* Brief: All lines in the entries below that hold "fostering" make up the answer.

* Records supplied:
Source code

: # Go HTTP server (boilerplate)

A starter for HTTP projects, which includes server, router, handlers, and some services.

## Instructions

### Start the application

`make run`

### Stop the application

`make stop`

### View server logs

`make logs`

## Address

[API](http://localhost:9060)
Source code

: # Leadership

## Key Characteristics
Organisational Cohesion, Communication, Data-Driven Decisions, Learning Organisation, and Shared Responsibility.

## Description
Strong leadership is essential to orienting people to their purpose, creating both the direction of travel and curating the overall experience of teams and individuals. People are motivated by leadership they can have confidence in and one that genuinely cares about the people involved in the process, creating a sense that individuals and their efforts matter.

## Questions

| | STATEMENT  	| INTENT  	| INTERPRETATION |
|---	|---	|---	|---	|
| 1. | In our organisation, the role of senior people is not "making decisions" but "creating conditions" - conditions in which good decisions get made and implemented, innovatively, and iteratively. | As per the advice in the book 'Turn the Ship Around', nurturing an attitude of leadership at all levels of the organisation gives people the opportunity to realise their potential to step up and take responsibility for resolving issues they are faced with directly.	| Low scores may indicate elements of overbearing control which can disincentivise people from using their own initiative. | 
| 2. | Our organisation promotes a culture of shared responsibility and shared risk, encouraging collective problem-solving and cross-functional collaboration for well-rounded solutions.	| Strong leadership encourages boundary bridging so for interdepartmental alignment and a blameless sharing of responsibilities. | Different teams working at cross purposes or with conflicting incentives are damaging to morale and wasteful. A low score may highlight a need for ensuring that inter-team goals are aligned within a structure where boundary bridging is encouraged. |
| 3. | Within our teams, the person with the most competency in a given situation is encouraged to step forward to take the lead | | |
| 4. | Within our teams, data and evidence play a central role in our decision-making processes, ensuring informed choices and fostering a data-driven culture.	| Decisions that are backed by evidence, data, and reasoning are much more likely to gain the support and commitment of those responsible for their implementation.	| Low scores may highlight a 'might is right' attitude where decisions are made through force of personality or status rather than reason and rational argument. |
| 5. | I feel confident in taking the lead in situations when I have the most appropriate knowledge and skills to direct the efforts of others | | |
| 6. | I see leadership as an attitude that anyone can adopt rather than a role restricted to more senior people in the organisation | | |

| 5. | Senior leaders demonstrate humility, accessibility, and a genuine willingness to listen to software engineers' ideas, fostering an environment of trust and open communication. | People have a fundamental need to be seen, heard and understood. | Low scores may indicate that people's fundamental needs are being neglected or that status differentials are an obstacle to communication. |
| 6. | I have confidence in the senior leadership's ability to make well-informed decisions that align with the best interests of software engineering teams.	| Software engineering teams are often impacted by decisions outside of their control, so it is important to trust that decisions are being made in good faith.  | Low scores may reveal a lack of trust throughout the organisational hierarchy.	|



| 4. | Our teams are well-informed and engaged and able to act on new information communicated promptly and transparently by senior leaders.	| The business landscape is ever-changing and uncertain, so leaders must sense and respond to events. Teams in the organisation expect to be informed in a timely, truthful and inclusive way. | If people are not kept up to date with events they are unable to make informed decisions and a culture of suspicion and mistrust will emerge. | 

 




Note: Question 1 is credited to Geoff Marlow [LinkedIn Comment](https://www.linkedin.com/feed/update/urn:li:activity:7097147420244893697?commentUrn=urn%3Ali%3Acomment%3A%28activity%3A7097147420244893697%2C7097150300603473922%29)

* Problem solution:
| 4. | Within our teams, data and evidence play a central role in our decision-making processes, ensuring informed choices and fostering a data-driven culture.	| Decisions that are backed by evidence, data, and reasoning are much more likely to gain the support and commitment of those responsible for their implementation.	| Low scores may highlight a 'might is right' attitude where decisions are made through force of personality or status rather than reason and rational argument. |
| 5. | Senior leaders demonstrate humility, accessibility, and a genuine willingness to listen to software engineers' ideas, fostering an environment of trust and open communication. | People have a fundamental need to be seen, heard and understood. | Low scores may indicate that people's fundamental needs are being neglected or that status differentials are an obstacle to communication. |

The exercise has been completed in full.